The reported AUROC for fracture prediction using FRAX varies from 0.6 to 0.79, and our study exhibited an AUROC of 0.61 [22,23]. The FRAX exhibits the best performance in predicting hip fractures in women when BMD information is available [23]. Hence, when predicting hip fractures without BMD information and relying solely on clinical risk factors, as analyzed in this study, machine-learning algorithms can demonstrate better performance than that of the FRAX model. Therefore, the application of machine-learning algorithms in clinical practice is a meaningful endeavor.
This study had several strengths. To our knowledge, it was the first study to use machine learning to predict fractures by training on FRAX parameters from a large prospective cohort and comparing it with the FRAX score to explore the clinical applicability of machine learning. Particularly noteworthy is the validation of the potential for predicting fractures using the relatively objective FRAX parameters in situations where clinical information regarding these parameters is limited, potentially leading to the development of more effective tools.
This study had certain limitations. First, the evaluation of fractures was based on patient reports rather than radiographs, which may introduce discrepancies between the reported and actual conditions. The relatively low rate of osteoporotic fractures may be attributed to the fact that only self-reported fractures were considered. However, this cohort is known for well-structured research procedures, interview, and surveys. Another limitation was the absence of BMD data in our analysis. The predictive accuracy could potentially have bene higher if BMD were included in the machine-learning training. This aspect should be investigated in future studies. Finally, this study aggregated all 10-year cumulative fractures into a single binary classification, which did not permit the prediction of fractures over time.

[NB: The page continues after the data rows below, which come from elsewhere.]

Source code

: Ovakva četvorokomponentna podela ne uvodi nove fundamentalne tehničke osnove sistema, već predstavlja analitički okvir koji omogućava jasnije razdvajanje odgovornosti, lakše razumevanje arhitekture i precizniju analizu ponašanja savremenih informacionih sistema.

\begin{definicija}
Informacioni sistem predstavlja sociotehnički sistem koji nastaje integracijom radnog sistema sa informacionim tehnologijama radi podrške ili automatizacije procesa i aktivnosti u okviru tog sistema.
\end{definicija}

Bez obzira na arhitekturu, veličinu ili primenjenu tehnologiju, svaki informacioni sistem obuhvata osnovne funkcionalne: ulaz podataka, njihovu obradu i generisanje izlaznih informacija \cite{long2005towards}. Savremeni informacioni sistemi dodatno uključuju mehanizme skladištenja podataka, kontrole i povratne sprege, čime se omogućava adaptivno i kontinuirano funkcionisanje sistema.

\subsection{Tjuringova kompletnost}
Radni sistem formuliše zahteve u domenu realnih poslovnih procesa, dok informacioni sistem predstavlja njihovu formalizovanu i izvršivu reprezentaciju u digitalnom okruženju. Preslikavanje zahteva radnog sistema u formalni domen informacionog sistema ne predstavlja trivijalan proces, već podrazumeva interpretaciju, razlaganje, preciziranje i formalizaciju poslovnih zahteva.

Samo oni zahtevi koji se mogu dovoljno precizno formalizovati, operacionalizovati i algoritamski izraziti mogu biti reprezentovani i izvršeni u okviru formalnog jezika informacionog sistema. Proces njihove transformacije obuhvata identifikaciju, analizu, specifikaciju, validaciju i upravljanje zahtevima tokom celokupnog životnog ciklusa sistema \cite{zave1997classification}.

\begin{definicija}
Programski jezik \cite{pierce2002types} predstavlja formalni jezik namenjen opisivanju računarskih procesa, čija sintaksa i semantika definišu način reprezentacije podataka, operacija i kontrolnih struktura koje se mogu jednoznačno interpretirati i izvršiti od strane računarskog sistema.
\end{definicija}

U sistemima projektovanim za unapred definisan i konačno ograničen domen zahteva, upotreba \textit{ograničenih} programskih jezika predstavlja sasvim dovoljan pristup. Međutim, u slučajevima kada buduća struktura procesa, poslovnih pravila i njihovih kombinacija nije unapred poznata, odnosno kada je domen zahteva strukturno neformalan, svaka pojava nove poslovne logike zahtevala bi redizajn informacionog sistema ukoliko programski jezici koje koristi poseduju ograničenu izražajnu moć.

In conclusion, when obtaining complete FRAX information is challenging, machine-learning algorithms show promise for predicting osteoporotic fractures, particularly in women. This study highlights the advancements in the clinical application of machine learning.
Notes
CONFLICT OF INTEREST
No potential conflict of interest relevant to this article was reported.
FUNDING
This research was supported by the Korean Fund for Regenerative Medicine (KFRM) grant funded by the Korea government (the Ministry of Science and ICT, the Ministry of Health & Welfare) (code: KFRM 23C0102L1).